The Emergence of Course-Altering Drugs

Until the last decade, drug management in MS has focused on relieving the symptoms of the disease, but not altering either the frequency of relapse or the rate of progression. In the 1990s, the term "disease-modifying therapy" began to emerge with the introduction of a number of drugs known as immunomodulatory agents, or the "ABC" drugs: Avonex[R], Betaseron[R], and Copaxone[R]. These drugs have been studied in carefully controlled clinical trials and have been shown to alter the clinical course of the disease by reducing the number and severity of attacks in individuals with relapsing-remitting MS (Comi, Colombo et al., 2000; Weinstock-Guttman & Jacobs, 2000). They have also been shown to alter disease features measured by MRI. When individuals taking the drugs are compared to controls, they have fewer new lesions, less brain atrophy, and reduced total burden of the disease.
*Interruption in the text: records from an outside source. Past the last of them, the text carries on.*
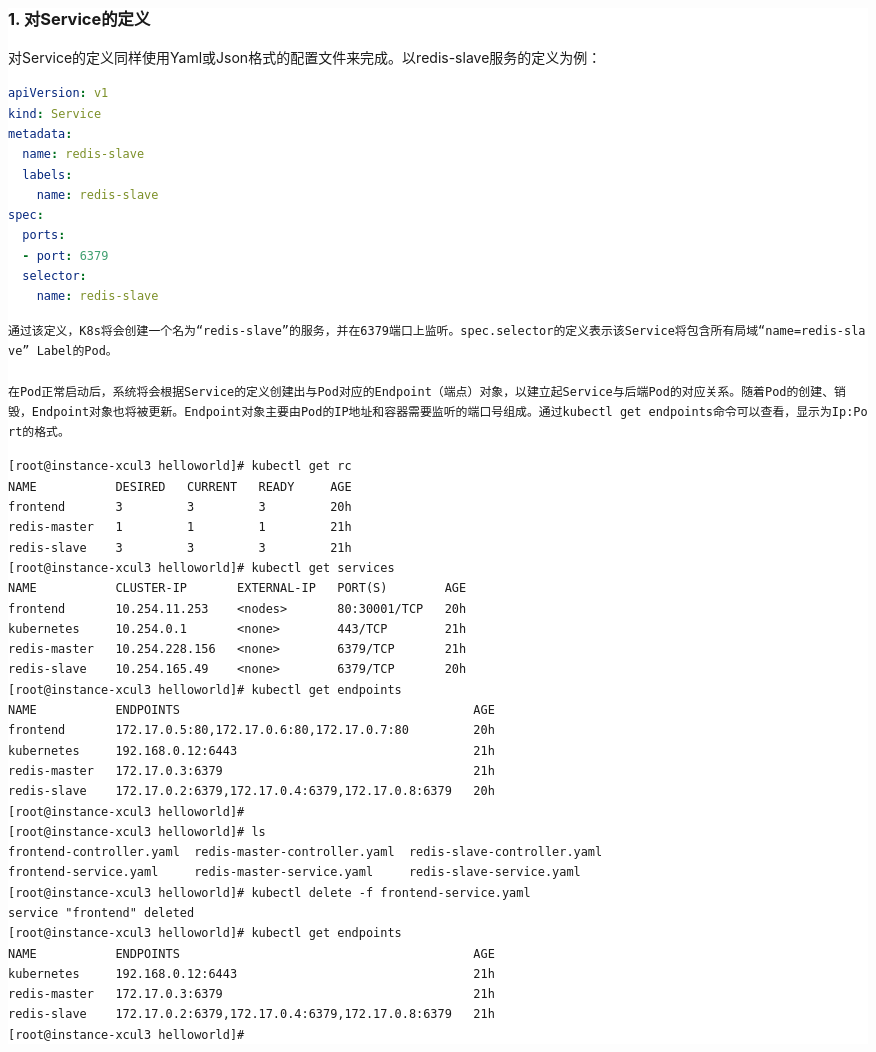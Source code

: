 ### 1. 对Service的定义

对Service的定义同样使用Yaml或Json格式的配置文件来完成。以redis-slave服务的定义为例：

```yaml
apiVersion: v1
kind: Service
metadata:
  name: redis-slave
  labels:
    name: redis-slave
spec:
  ports:
  - port: 6379
  selector:
    name: redis-slave
```

	通过该定义，K8s将会创建一个名为“redis-slave”的服务，并在6379端口上监听。spec.selector的定义表示该Service将包含所有局域“name=redis-slave” Label的Pod。

	在Pod正常启动后，系统将会根据Service的定义创建出与Pod对应的Endpoint（端点）对象，以建立起Service与后端Pod的对应关系。随着Pod的创建、销毁，Endpoint对象也将被更新。Endpoint对象主要由Pod的IP地址和容器需要监听的端口号组成。通过kubectl get endpoints命令可以查看，显示为Ip:Port的格式。

```shell
[root@instance-xcul3 helloworld]# kubectl get rc
NAME           DESIRED   CURRENT   READY     AGE
frontend       3         3         3         20h
redis-master   1         1         1         21h
redis-slave    3         3         3         21h
[root@instance-xcul3 helloworld]# kubectl get services
NAME           CLUSTER-IP       EXTERNAL-IP   PORT(S)        AGE
frontend       10.254.11.253    <nodes>       80:30001/TCP   20h
kubernetes     10.254.0.1       <none>        443/TCP        21h
redis-master   10.254.228.156   <none>        6379/TCP       21h
redis-slave    10.254.165.49    <none>        6379/TCP       20h
[root@instance-xcul3 helloworld]# kubectl get endpoints
NAME           ENDPOINTS                                         AGE
frontend       172.17.0.5:80,172.17.0.6:80,172.17.0.7:80         20h
kubernetes     192.168.0.12:6443                                 21h
redis-master   172.17.0.3:6379                                   21h
redis-slave    172.17.0.2:6379,172.17.0.4:6379,172.17.0.8:6379   20h
[root@instance-xcul3 helloworld]#
[root@instance-xcul3 helloworld]# ls
frontend-controller.yaml  redis-master-controller.yaml  redis-slave-controller.yaml
frontend-service.yaml     redis-master-service.yaml     redis-slave-service.yaml
[root@instance-xcul3 helloworld]# kubectl delete -f frontend-service.yaml
service "frontend" deleted
[root@instance-xcul3 helloworld]# kubectl get endpoints
NAME           ENDPOINTS                                         AGE
kubernetes     192.168.0.12:6443                                 21h
redis-master   172.17.0.3:6379                                   21h
redis-slave    172.17.0.2:6379,172.17.0.4:6379,172.17.0.8:6379   21h
[root@instance-xcul3 helloworld]#
```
The timing of intervention appears to be critical. Studies suggest the course-altering drugs are most effective in the early relapsing/remitting phase of the disease and are much less effective with progressive disease. There is a trend toward starting the drug early in an effort to prevent or reduce the early axonal damage that has been identified in MRI studies (Comi, 2000; Comi, Colombo et al., 2000). In a consensus statement, the U.S. National MS Society endorsed initiating pharmacological treatment as soon as a definite diagnosis of relapsing MS has been made ("US MS society urges early drug treatment," 1998).
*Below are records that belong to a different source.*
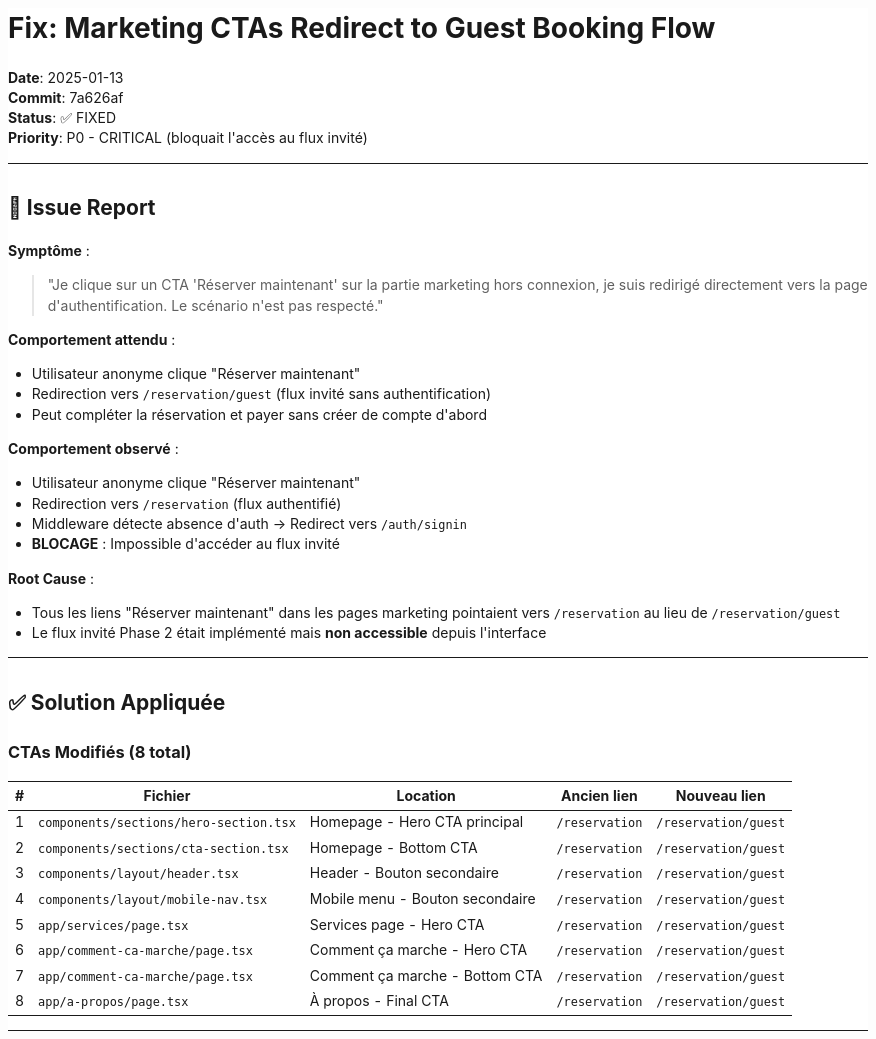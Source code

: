 # Fix: Marketing CTAs Redirect to Guest Booking Flow

**Date**: 2025-01-13  
**Commit**: 7a626af  
**Status**: ✅ FIXED  
**Priority**: P0 - CRITICAL (bloquait l'accès au flux invité)

---

## 🐛 Issue Report

**Symptôme** : 
> "Je clique sur un CTA 'Réserver maintenant' sur la partie marketing hors connexion, je suis redirigé directement vers la page d'authentification. Le scénario n'est pas respecté."

**Comportement attendu** :
- Utilisateur anonyme clique "Réserver maintenant"
- Redirection vers `/reservation/guest` (flux invité sans authentification)
- Peut compléter la réservation et payer sans créer de compte d'abord

**Comportement observé** :
- Utilisateur anonyme clique "Réserver maintenant"
- Redirection vers `/reservation` (flux authentifié)
- Middleware détecte absence d'auth → Redirect vers `/auth/signin`
- **BLOCAGE** : Impossible d'accéder au flux invité

**Root Cause** :
- Tous les liens "Réserver maintenant" dans les pages marketing pointaient vers `/reservation` au lieu de `/reservation/guest`
- Le flux invité Phase 2 était implémenté mais **non accessible** depuis l'interface

---

## ✅ Solution Appliquée

### CTAs Modifiés (8 total)

| # | Fichier | Location | Ancien lien | Nouveau lien |
|---|---------|----------|-------------|--------------|
| 1 | `components/sections/hero-section.tsx` | Homepage - Hero CTA principal | `/reservation` | `/reservation/guest` |
| 2 | `components/sections/cta-section.tsx` | Homepage - Bottom CTA | `/reservation` | `/reservation/guest` |
| 3 | `components/layout/header.tsx` | Header - Bouton secondaire | `/reservation` | `/reservation/guest` |
| 4 | `components/layout/mobile-nav.tsx` | Mobile menu - Bouton secondaire | `/reservation` | `/reservation/guest` |
| 5 | `app/services/page.tsx` | Services page - Hero CTA | `/reservation` | `/reservation/guest` |
| 6 | `app/comment-ca-marche/page.tsx` | Comment ça marche - Hero CTA | `/reservation` | `/reservation/guest` |
| 7 | `app/comment-ca-marche/page.tsx` | Comment ça marche - Bottom CTA | `/reservation` | `/reservation/guest` |
| 8 | `app/a-propos/page.tsx` | À propos - Final CTA | `/reservation` | `/reservation/guest` |

---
Despite these encouraging advances, the drugs are costly and are not viewed as a cure for the disease. Researchers suggest that because of the heterogeneity of the myelin destruction process, no single agent will be sufficient to control the disease (Weinstock-Guttman & Jacobs, 2000). One of the medications requires self-injection, which limits the appeal for many. Side effects include flu-like symptoms (Gottber, Gardulf, & Fredrikson, 2000; Walther & Hohlfeld, 1999), and possible depression (Feinstein, 2000), which may also serve as barriers to use for some individuals.

Because it has been recognized for some time that MS disease activity is related to an autoimmune disease, medications used to suppress the proliferation of cells and cell products (antibodies) have been used to try to suppress disease (Edan, Miller, Clavet, Confavreaux, et at, 1997). Immunosuppressive drugs such as methotrexate, azathioprine, and cyclophosphamide are some of the oldest treatments for MS. In general, use of these medications has resulted in was some beneficial effects that are outweighed by negative side effects. The one exception is the more recently developed mitoxantrone (Novantrone) (Hartung, Gonsette, Konig, Kwiecinski, et al, 2002). This agent is a potent immunosuppresive medication effective in R-R and SP MS. However, it has a number of side effects including cardiotoxicity and generally cannot be used longer than a cumulative two, to two-and-a-half, lifetime years (Ghalie, Edan, Laurent, Mauch, et al, 2002).